Raw data Block Start
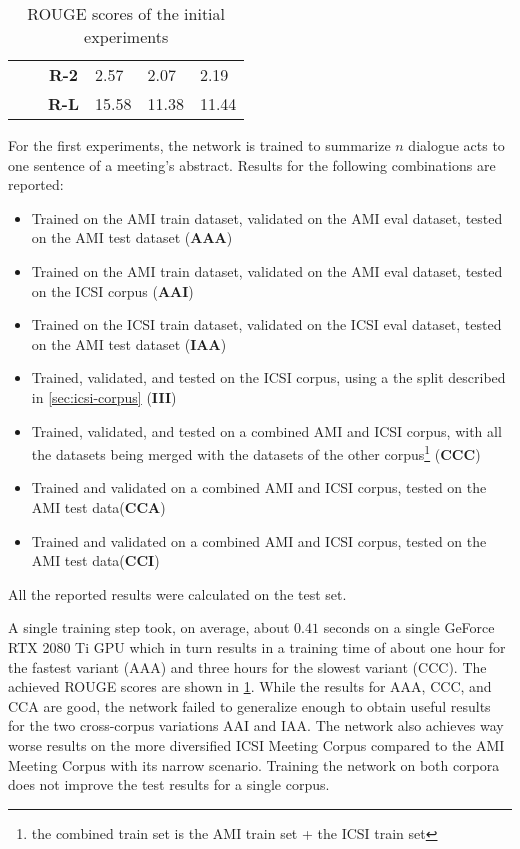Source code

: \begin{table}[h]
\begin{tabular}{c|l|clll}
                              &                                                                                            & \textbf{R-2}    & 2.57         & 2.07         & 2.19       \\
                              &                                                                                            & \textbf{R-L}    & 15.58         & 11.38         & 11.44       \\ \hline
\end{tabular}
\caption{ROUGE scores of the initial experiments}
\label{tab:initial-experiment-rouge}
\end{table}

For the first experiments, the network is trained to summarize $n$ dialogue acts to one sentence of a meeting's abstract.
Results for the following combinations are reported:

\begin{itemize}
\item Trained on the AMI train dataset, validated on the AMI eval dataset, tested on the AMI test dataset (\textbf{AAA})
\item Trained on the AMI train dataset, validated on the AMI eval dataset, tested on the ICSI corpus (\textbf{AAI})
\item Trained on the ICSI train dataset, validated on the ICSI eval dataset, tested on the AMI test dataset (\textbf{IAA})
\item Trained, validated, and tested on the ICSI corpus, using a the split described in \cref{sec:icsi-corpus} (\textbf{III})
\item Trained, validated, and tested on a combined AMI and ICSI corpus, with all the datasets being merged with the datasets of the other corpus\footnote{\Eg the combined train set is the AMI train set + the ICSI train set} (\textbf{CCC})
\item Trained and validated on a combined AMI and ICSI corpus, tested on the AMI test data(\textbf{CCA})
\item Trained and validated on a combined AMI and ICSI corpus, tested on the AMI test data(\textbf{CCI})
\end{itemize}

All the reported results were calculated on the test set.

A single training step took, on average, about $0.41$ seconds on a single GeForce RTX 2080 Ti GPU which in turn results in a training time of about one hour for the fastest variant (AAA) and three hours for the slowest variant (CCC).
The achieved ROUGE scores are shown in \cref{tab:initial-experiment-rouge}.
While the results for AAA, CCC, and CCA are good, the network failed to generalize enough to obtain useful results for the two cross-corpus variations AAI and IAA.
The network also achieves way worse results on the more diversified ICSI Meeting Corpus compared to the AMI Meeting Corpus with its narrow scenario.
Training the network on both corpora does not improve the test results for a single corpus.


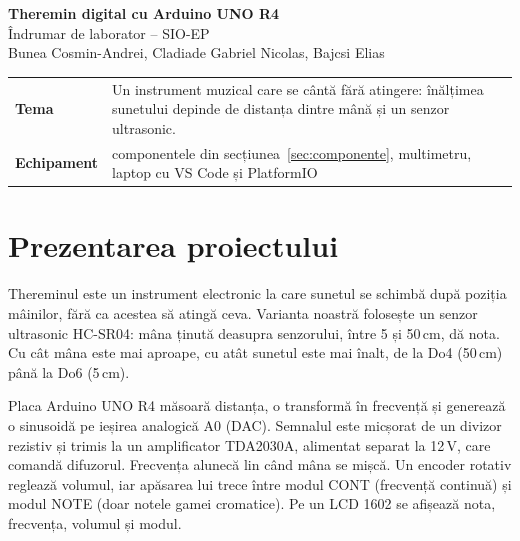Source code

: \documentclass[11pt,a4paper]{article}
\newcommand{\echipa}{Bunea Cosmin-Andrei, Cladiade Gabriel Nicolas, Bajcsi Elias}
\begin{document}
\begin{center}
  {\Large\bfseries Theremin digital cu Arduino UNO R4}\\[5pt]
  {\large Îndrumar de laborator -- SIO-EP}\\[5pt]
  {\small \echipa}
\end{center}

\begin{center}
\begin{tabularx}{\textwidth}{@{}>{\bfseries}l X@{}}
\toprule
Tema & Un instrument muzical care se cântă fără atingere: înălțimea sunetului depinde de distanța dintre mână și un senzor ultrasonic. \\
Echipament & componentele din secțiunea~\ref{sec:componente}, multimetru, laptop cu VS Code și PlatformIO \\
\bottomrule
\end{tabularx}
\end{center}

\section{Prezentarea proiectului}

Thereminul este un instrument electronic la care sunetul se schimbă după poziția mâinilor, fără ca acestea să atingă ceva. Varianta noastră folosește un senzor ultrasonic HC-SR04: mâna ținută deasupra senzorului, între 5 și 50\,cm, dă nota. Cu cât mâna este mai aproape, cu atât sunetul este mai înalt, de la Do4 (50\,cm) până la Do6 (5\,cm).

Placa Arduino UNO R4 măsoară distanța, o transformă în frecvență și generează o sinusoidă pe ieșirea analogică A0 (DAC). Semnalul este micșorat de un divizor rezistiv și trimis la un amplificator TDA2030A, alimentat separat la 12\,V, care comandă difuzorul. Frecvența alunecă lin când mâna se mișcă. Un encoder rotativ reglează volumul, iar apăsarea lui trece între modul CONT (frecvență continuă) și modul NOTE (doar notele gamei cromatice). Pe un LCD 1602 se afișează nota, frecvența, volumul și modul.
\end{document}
Raw data Block End
▸ Exercise prompt
Copy out the listing exactly as it stands, but not the pictures.

▸ Answer for the task
Source code

: \begin{table}[h]
\begin{tabular}{c|l|clll}
                              &                                                                                            & \textbf{R-2}    & 2.57         & 2.07         & 2.19       \\
                              &                                                                                            & \textbf{R-L}    & 15.58         & 11.38         & 11.44       \\ \hline
\end{tabular}
\caption{ROUGE scores of the initial experiments}
\label{tab:initial-experiment-rouge}
\end{table}

For the first experiments, the network is trained to summarize $n$ dialogue acts to one sentence of a meeting's abstract.
Results for the following combinations are reported:

\begin{itemize}
\item Trained on the AMI train dataset, validated on the AMI eval dataset, tested on the AMI test dataset (\textbf{AAA})
\item Trained on the AMI train dataset, validated on the AMI eval dataset, tested on the ICSI corpus (\textbf{AAI})
\item Trained on the ICSI train dataset, validated on the ICSI eval dataset, tested on the AMI test dataset (\textbf{IAA})
\item Trained, validated, and tested on the ICSI corpus, using a the split described in \cref{sec:icsi-corpus} (\textbf{III})
\item Trained, validated, and tested on a combined AMI and ICSI corpus, with all the datasets being merged with the datasets of the other corpus\footnote{\Eg the combined train set is the AMI train set + the ICSI train set} (\textbf{CCC})
\item Trained and validated on a combined AMI and ICSI corpus, tested on the AMI test data(\textbf{CCA})
\item Trained and validated on a combined AMI and ICSI corpus, tested on the AMI test data(\textbf{CCI})
\end{itemize}

All the reported results were calculated on the test set.

A single training step took, on average, about $0.41$ seconds on a single GeForce RTX 2080 Ti GPU which in turn results in a training time of about one hour for the fastest variant (AAA) and three hours for the slowest variant (CCC).
The achieved ROUGE scores are shown in \cref{tab:initial-experiment-rouge}.
While the results for AAA, CCC, and CCA are good, the network failed to generalize enough to obtain useful results for the two cross-corpus variations AAI and IAA.
The network also achieves way worse results on the more diversified ICSI Meeting Corpus compared to the AMI Meeting Corpus with its narrow scenario.
Training the network on both corpora does not improve the test results for a single corpus.


Source code

: \documentclass[11pt,a4paper]{article}
\newcommand{\echipa}{Bunea Cosmin-Andrei, Cladiade Gabriel Nicolas, Bajcsi Elias}
\begin{document}
\begin{center}
  {\Large\bfseries Theremin digital cu Arduino UNO R4}\\[5pt]
  {\large Îndrumar de laborator -- SIO-EP}\\[5pt]
  {\small \echipa}
\end{center}

\begin{center}
\begin{tabularx}{\textwidth}{@{}>{\bfseries}l X@{}}
\toprule
Tema & Un instrument muzical care se cântă fără atingere: înălțimea sunetului depinde de distanța dintre mână și un senzor ultrasonic. \\
Echipament & componentele din secțiunea~\ref{sec:componente}, multimetru, laptop cu VS Code și PlatformIO \\
\bottomrule
\end{tabularx}
\end{center}

\section{Prezentarea proiectului}

Thereminul este un instrument electronic la care sunetul se schimbă după poziția mâinilor, fără ca acestea să atingă ceva. Varianta noastră folosește un senzor ultrasonic HC-SR04: mâna ținută deasupra senzorului, între 5 și 50\,cm, dă nota. Cu cât mâna este mai aproape, cu atât sunetul este mai înalt, de la Do4 (50\,cm) până la Do6 (5\,cm).

Placa Arduino UNO R4 măsoară distanța, o transformă în frecvență și generează o sinusoidă pe ieșirea analogică A0 (DAC). Semnalul este micșorat de un divizor rezistiv și trimis la un amplificator TDA2030A, alimentat separat la 12\,V, care comandă difuzorul. Frecvența alunecă lin când mâna se mișcă. Un encoder rotativ reglează volumul, iar apăsarea lui trece între modul CONT (frecvență continuă) și modul NOTE (doar notele gamei cromatice). Pe un LCD 1602 se afișează nota, frecvența, volumul și modul.
\end{document}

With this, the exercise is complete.